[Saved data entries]
__________

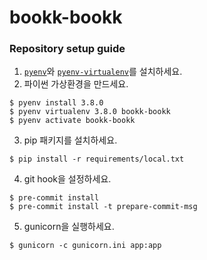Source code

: # bookk-bookk

### Repository setup guide
1. [`pyenv`](https://github.com/pyenv/pyenv)와 [`pyenv-virtualenv`](https://github.com/pyenv/pyenv-virtualenv)를 설치하세요.
2. 파이썬 가상환경을 만드세요.
```
$ pyenv install 3.8.0
$ pyenv virtualenv 3.8.0 bookk-bookk
$ pyenv activate bookk-bookk
```
3. pip 패키지를 설치하세요.
```
$ pip install -r requirements/local.txt
```

4. git hook을 설정하세요.
```
$ pre-commit install
$ pre-commit install -t prepare-commit-msg
```

5. gunicorn을 실행하세요.
```
$ gunicorn -c gunicorn.ini app:app
```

__________

Exercise requirements =>
Give the number of lines in the records that contain the string "pyenv", and nothing besides.

Response =>
4